A 38-year-old patient with no prior medical history presents to the emergency room with 4 days of chest discomfort. He denies any recent trauma, fever, or use of anticoagulants. The pain is positional and the patient reports mild upper respiratory infection (URI) symptoms in the preceding week. Laboratory work is notable for elevated white blood cell count (neutrophil predominance) as well as elevated erythrocyte sedimentation rate (ESR)/high-sensitivity C-reactive protein (hsCRP); his troponin and other laboratory work is otherwise negative/normal. Electrocardiogram (ECG) is consistent with pericarditis. There is a low suspicion for acute coronary syndrome, and acute pericarditis is diagnosed with small effusion on the echocardiogram; the pain improves with analgesics.

Which of the following regimens is the most appropriate therapy for this patient to treat the acute episode and maintain remission?

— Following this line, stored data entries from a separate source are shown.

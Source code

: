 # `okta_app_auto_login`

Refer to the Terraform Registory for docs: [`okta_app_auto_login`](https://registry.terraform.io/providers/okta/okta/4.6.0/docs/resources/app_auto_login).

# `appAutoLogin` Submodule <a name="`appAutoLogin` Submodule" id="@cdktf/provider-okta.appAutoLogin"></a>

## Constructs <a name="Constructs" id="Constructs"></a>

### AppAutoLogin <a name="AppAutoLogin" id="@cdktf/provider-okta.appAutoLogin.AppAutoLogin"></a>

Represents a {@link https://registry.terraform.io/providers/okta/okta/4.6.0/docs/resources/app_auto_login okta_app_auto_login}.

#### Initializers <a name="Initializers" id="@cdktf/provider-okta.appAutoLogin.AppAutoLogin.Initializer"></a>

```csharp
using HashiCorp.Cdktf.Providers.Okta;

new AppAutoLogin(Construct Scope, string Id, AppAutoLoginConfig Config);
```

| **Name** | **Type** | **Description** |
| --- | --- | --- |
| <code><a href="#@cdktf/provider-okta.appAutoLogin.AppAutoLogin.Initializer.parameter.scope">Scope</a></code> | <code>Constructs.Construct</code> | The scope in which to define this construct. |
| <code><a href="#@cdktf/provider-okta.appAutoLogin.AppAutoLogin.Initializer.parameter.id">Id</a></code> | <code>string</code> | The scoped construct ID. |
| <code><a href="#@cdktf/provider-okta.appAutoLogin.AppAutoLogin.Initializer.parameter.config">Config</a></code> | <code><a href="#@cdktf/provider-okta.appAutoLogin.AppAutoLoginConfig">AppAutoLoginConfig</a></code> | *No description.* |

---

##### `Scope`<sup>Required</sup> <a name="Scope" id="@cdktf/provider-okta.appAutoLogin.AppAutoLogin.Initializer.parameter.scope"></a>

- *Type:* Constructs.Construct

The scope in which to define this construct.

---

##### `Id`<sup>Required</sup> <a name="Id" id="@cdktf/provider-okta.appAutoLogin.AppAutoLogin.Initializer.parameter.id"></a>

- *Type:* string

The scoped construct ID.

a. Ibuprofen 600 TID for 2 weeks followed by taper and colchicine 0.5 mg BID for 3 months
b. Aspirin 325 daily and colchicine 0.5 mg BID for 2 weeks followed by taper
c. Ibuprofen 400 BID and colchicine 0.5 mg BID for 2 weeks followed by no taper
d. Prednisone 10 mg daily and ibuprofen 600 TID for 3 months followed by no taper

Correct Answer is A

Comment:

Ibuprofen 600 TID for 2 weeks followed by taper and colchicine 0.5 mg BID for 3 months. The patient presents with an initial attack of acute pericarditis without any high-risk features (small effusion, negative troponin, no fever/trauma, or anticoagulant use). The appropriate regimen in this case would be an NSAID (ibuprofen 600 to 800 mg TID or indomethacin 50 mg TID) for a course of 1 to 2 weeks with physician follow-up. In addition, the use of colchicine has been studied in two trials with improvement in symptom resolution and maintenance of remission at a dose of 0.5 mg (daily for <70 kg; BID for >70 kg) for a fixed period of 3 months. 

Aspirin and colchicine can be used together; however, the dosing is incorrect for Answer b (650 to 1,000 mg TID) and the colchicine should still be continued for 3 months. Prophylactic Proton-pump inhibitor (PPI) should be utilized during the high-dose NSAID use to prevent gastric ulcer. Answer c is incorrect (dosing of ibuprofen is incorrect). Answer d is incorrect since steroid therapy is only reserved for patients with NSAID or acetylsalicylic acid (ASA) contraindication or patients having relapsing pericarditis that is refractory to NSAID/ASA therapy.